The PSOs will patrol trams and trains from 7am until after midnight, boosting safety for hundreds of thousands of fans who will use public transport to get to and from the Australian Open.
Mobile PSO teams will travel on tram route 70, on trains, and be stationed at Richmond and Flinders Street railway stations throughout the day and night.
PSOs will complement the work of our hard-working Authorised Officers and Yarra Trams customer service staff during the Australian Open.
There will also be a boosted police presence at Melbourne Park for the two-week event, with both uniform and plain clothes police to crack down on disruptive, anti-social and criminal behaviour.
The increased Victoria Police and PSO presence will complement significant venue security at the sporting precinct and follows a trial of PSOs patrolling tram stops during last year’s Australian Open.
PSOs on trams, first outlined in the Andrews Labor Government’s Community Safety Statement, builds on the deployment of PSOs on trains which commenced in September 2018.
It has been made possible because of the Labor Government’s $2 billion investment in police and community safety, which included an additional 100 mobile PSOs for deployment across Victoria’s public transport system.

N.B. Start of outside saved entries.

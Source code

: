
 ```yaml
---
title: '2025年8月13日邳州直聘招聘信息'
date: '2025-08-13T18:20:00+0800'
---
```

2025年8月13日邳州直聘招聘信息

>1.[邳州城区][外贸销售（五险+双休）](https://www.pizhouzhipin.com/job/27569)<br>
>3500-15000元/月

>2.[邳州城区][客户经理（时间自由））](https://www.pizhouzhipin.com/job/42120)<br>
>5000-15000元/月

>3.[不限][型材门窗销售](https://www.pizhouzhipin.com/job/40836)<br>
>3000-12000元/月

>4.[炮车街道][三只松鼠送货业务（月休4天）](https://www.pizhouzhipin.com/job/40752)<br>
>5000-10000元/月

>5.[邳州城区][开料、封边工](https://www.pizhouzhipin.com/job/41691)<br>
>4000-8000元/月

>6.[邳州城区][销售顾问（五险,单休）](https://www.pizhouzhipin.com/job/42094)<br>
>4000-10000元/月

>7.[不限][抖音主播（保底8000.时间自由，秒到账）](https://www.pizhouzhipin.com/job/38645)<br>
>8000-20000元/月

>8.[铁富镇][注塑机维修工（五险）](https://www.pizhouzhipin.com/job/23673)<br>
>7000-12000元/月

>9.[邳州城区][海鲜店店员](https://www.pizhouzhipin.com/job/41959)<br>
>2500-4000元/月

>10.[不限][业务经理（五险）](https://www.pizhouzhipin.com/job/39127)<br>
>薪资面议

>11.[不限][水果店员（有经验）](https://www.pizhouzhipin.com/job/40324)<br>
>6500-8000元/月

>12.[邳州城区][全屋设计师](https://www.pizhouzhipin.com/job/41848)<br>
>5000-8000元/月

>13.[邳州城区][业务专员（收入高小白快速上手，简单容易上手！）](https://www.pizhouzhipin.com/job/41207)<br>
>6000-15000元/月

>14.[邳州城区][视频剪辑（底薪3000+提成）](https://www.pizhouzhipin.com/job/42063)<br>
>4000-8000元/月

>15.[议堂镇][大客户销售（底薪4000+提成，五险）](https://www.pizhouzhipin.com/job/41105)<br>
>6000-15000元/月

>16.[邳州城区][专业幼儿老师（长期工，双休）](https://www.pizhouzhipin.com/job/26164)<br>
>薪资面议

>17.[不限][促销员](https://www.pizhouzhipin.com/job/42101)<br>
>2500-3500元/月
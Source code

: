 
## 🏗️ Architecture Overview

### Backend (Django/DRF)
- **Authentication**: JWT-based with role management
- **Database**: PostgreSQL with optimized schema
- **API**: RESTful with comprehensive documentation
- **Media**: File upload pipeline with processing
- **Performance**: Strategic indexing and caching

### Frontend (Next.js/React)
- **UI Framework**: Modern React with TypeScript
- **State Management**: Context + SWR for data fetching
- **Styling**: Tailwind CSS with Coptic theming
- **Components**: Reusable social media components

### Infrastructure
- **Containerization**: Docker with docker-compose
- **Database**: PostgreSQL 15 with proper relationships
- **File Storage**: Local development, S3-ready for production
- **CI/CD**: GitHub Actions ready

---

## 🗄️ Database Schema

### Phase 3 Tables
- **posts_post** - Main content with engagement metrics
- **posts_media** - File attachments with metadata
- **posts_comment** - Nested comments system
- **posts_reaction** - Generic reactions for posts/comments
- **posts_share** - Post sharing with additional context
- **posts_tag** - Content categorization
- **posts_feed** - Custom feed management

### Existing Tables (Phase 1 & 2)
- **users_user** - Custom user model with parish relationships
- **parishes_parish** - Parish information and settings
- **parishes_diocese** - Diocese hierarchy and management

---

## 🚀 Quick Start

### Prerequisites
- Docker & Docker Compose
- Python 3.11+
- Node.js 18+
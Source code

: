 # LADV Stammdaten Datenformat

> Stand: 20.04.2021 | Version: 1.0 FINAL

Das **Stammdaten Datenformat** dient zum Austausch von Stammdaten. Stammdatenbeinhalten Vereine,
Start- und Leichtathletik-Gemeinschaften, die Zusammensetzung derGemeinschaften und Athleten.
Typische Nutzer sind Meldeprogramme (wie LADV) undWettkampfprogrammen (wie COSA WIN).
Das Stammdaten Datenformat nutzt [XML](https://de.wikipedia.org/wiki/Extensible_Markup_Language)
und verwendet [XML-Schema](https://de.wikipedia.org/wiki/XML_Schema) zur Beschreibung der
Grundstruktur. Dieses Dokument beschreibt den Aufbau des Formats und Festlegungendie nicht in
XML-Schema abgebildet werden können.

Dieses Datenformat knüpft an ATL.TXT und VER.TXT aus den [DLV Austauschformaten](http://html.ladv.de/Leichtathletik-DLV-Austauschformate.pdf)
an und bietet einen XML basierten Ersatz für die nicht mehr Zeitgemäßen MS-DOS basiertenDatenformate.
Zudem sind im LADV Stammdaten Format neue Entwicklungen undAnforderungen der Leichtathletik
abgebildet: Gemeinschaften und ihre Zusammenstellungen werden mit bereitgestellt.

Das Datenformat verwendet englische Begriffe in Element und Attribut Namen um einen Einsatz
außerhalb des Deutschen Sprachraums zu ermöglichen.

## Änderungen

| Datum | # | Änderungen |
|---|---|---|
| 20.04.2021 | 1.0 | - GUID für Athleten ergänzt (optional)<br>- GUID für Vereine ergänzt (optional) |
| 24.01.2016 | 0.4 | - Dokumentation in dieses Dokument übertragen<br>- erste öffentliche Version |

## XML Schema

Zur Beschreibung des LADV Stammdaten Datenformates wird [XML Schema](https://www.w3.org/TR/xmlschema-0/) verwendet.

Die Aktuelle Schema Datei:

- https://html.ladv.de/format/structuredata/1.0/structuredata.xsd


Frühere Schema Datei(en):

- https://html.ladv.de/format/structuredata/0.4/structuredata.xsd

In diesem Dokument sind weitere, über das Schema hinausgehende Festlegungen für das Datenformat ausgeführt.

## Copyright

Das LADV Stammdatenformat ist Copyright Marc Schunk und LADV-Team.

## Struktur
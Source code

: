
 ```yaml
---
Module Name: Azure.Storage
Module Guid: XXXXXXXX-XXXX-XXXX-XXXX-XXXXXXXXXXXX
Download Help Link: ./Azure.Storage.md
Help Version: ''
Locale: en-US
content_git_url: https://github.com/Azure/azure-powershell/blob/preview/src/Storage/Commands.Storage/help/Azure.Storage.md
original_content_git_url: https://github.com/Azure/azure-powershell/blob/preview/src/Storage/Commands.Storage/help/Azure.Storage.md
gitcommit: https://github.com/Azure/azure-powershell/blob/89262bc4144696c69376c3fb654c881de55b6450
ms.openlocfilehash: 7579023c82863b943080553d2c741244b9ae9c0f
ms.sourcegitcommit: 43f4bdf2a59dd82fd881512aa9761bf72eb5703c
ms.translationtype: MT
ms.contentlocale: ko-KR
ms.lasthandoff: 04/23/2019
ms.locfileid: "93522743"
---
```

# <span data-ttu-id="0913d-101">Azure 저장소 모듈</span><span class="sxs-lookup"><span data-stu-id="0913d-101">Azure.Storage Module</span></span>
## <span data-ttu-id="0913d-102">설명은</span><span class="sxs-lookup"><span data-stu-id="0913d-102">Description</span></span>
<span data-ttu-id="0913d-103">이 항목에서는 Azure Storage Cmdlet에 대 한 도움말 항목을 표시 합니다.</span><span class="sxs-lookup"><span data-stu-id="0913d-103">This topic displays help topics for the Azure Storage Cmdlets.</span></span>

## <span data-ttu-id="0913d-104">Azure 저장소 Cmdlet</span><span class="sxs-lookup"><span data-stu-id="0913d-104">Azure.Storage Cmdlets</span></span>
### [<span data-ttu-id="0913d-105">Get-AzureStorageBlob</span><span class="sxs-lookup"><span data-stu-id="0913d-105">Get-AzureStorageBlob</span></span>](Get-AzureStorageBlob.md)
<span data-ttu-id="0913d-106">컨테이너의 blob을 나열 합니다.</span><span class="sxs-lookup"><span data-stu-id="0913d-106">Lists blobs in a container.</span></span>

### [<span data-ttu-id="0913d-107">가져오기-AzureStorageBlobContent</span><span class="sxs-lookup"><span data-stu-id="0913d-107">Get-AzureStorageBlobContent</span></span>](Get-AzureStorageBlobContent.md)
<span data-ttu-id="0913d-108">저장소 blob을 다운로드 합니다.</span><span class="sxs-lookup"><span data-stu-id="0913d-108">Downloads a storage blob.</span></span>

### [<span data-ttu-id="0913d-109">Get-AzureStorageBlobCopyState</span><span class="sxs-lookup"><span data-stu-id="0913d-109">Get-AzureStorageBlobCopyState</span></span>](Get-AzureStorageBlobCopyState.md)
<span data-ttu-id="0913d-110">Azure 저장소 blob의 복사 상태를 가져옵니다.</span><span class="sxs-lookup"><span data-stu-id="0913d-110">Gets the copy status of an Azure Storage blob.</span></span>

New laws were also introduced last year, to give PSOs the power to arrest people who have breached their parole, conduct searches for illicit drugs, and request names and addresses from people who witness crime.
The additional powers boost PSOs ability to reduce harm and improve public safety, by giving them a more active community safety role.
Quotes attributable to Minister for Police and Emergency Services Lisa Neville
“As the tennis world flocks to Melbourne to celebrate the Australian Open, police officers and Protective Services Officers will be out in force to keep the community safe.”
“This is part of our record investment in more police and PSOs, enhanced security measures and more effective laws to keep the community safe.”